• _INPUT FOR THIS TASK_:
--- START ---

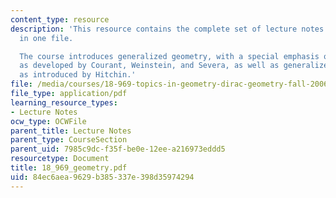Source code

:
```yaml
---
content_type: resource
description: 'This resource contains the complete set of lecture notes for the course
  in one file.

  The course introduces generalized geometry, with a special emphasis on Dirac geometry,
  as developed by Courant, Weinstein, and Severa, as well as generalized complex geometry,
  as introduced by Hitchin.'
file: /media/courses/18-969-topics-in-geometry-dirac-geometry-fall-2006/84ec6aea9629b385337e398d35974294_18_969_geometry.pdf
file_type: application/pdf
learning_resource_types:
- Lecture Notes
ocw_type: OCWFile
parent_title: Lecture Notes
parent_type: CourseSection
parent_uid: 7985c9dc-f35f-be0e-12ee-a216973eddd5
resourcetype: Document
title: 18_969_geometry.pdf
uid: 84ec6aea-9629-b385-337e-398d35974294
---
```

--- END ---
--- START ---

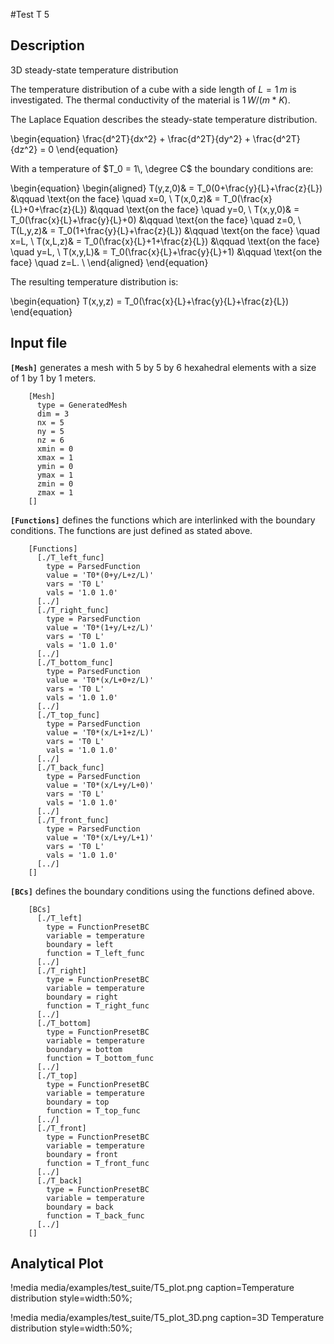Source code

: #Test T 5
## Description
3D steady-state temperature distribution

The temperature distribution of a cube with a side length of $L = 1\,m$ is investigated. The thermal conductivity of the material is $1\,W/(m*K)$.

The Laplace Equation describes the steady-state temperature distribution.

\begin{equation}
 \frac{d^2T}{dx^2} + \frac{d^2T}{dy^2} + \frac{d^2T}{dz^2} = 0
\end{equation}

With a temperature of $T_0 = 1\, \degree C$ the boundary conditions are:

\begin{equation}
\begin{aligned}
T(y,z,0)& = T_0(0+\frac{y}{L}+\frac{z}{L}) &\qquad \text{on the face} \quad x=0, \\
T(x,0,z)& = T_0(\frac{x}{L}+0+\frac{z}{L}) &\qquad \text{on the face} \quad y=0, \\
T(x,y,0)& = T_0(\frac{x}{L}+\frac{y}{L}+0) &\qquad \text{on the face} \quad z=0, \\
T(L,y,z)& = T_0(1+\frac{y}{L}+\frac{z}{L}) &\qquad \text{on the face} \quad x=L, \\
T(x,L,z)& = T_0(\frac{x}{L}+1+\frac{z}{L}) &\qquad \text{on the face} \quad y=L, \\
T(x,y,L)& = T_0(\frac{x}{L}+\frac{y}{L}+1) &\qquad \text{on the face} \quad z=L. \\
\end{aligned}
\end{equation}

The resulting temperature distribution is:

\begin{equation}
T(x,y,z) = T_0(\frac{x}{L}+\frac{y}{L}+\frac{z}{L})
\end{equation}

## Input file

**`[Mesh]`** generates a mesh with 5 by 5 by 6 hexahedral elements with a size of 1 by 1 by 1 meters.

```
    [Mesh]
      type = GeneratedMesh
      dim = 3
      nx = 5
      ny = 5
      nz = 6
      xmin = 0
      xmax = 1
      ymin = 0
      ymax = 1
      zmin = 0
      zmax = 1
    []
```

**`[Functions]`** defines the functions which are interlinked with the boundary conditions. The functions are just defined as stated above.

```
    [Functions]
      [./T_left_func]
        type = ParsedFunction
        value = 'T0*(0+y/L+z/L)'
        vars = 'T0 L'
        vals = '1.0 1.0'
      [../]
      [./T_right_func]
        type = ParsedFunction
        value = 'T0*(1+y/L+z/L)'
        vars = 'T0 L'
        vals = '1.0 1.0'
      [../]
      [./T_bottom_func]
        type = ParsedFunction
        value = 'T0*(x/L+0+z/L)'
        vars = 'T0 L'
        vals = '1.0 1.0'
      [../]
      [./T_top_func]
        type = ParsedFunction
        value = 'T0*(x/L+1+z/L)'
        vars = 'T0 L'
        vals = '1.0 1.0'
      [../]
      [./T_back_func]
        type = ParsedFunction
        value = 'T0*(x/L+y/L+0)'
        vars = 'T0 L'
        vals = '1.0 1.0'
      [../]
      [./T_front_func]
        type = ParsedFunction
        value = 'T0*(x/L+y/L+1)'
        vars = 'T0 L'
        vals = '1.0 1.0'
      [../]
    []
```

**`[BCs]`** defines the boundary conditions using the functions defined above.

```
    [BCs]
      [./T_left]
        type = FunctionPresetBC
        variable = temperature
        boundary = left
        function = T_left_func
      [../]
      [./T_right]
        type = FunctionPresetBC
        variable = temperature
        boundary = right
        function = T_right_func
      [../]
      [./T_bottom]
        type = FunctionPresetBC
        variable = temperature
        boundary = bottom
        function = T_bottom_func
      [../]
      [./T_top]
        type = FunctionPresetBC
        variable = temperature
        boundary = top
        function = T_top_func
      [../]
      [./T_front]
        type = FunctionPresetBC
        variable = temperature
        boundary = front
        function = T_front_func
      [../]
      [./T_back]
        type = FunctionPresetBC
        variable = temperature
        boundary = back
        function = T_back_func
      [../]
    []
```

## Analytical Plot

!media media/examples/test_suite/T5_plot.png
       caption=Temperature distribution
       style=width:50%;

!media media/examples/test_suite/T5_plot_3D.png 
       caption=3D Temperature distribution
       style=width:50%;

--- END ---

• _BRIEF_: List all lines above in which the string "defines" appears.

• _SOLUTION TO THE PROBLEM_:
**`[Functions]`** defines the functions which are interlinked with the boundary conditions. The functions are just defined as stated above.
**`[BCs]`** defines the boundary conditions using the functions defined above.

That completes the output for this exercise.